And then there was the matter of her potions. Rita had witnessed her guzzling one, and three of her vials had broken on the floor.

"Fuck." They'd be painting her as a druggie now, wouldn't they?

The castle was darker than the sky—the rising sun still hidden by deep clouds. Never to take the obvious path, Sigrid rocketed upward with an ascendio, aiming at a spired roof. She crashed through the astronomy tower, her knees cracking against the cold stone. The impact would bruise, but she was numb to the pain. She descended the stone steps fast as a mountain goat, but with a quarter of the grace—she slipped and swore she heard her tailbone crack.

Her breathing was unsteady. She kept messing up. It was like she'd broken into someone's house while they were still there—she didn't know how long it'd take for them to catch her.

It was early enough that breakfast was being served. Early enough that someone could catch her looking like this. She was quiet steps and careful corners all the way to an empty bathroom.

The shower should have been a reprieve.
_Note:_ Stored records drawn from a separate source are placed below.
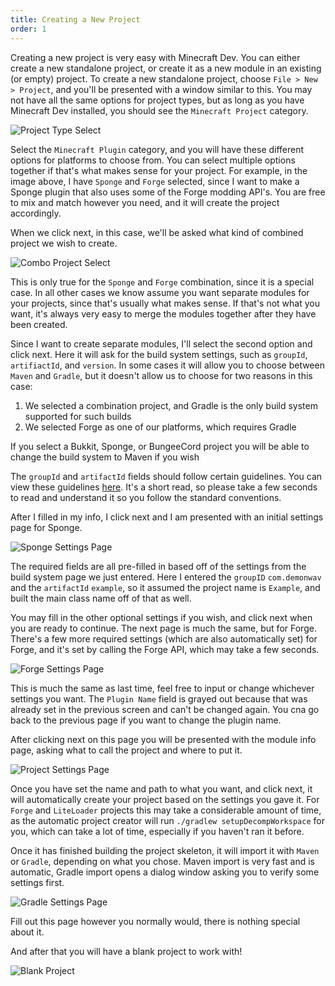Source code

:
 ```yaml
---
title: Creating a New Project
order: 1
---
```


Creating a new project is very easy with Minecraft Dev. You can either create a new standalone project, or
create it as a new module in an existing (or empty) project. To create a new standalone project, choose
`File > New > Project`, and you'll be presented with a window similar to this. You may not have all the same options for
project types, but as long as you have Minecraft Dev installed, you should see the `Minecraft Project`
category.

![Project Type Select](/assets/gettingstarted/projecttype.png)

Select the `Minecraft Plugin` category, and you will have these different options for platforms to choose from. You can
select multiple options together if that's what makes sense for your project. For example, in the image above, I have
`Sponge` and `Forge` selected, since I want to make a Sponge plugin that also uses some of the Forge modding API's. You
are free to mix and match however you need, and it will create the project accordingly.

When we click next, in this case, we'll be asked what kind of combined project we wish to create.

![Combo Project Select](/assets/gettingstarted/comboproject.png)

This is only true for the `Sponge` and `Forge` combination, since it is a special case. In all other cases we know
assume you want separate modules for your projects, since that's usually what makes sense. If that's not what you want,
it's always very easy to merge the modules together after they have been created.

Since I want to create separate modules, I'll select the second option and click next. Here it will ask for the build
system settings, such as `groupId`, `artifiactId`, and `version`. In some cases it will allow you to choose between
`Maven` and `Gradle`, but it doesn't allow us to choose for two reasons in this case:

 1. We selected a combination project, and Gradle is the only build system supported for such builds
 2. We selected Forge as one of our platforms, which requires Gradle
 
If you select a Bukkit, Sponge, or BungeeCord project you will be able to change the build system to Maven if you wish

The `groupId` and `artifactId` fields should follow certain guidelines. You can view these guidelines
[here](https://maven.apache.org/guides/mini/guide-naming-conventions.html). It's a short read, so please take a few
seconds to read and understand it so you follow the standard conventions.

After I filled in my info, I click next and I am presented with an initial settings page for Sponge.

![Sponge Settings Page](/assets/gettingstarted/spongesettings.png)

The required fields are all pre-filled in based off of the settings from the build system page we just entered. Here I
entered the `groupID` `com.demonwav` and the `artifactId` `example`, so it assumed the project name is `Example`, and
built the main class name off of that as well.

You may fill in the other optional settings if you wish, and click next when you are ready to continue. The next page
is much the same, but for Forge. There's a few more required settings (which are also automatically set) for Forge,
and it's set by calling the Forge API, which may take a few seconds.

![Forge Settings Page](/assets/gettingstarted/forgesettings.png)

This is much the same as last time, feel free to input or change whichever settings you want. The `Plugin Name` field is
grayed out because that was already set in the previous screen and can't be changed again. You cna go back to the
previous page if you want to change the plugin name.

After clicking next on this page you will be presented with the module info page, asking what to call the project and
where to put it.

![Project Settings Page](/assets/gettingstarted/projectsettings.png)

Once you have set the name and path to what you want, and click next, it will automatically create your project based
on the settings you gave it. For `Forge` and `LiteLoader` projects this may take a considerable amount of time, as the
automatic project creator will run `./gradlew setupDecompWorkspace` for you, which can take a lot of time, especially
if you haven't ran it before.

Once it has finished building the project skeleton, it will import it with `Maven` or `Gradle`, depending on what you
chose. Maven import is very fast and is automatic, Gradle import opens a dialog window asking you to verify some
settings first.

![Gradle Settings Page](/assets/gettingstarted/gradlesettings.png)

Fill out this page however you normally would, there is nothing special about it.

And after that you will have a blank project to work with!

![Blank Project](/assets/gettingstarted/blankproject.png)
Instead she watched mud circle the drain. She broke from scorching waters and dried herself. The mirrors were fogged—she didn't need them to know she looked a mess.

A scouring charm cleaned her clothes, and she mended the rips that her dive-bomb into the forest had warranted. There wasn't much she could do about the goose-egg that she'd sustained from being dropped on her head or the bags under her eyes. She swiped at the condensation on the mirror and her own black eyes bored into her. They were red with tiredness. A millisecond of her dream had her snapping her head away. Fuck, why did they have to share eyes?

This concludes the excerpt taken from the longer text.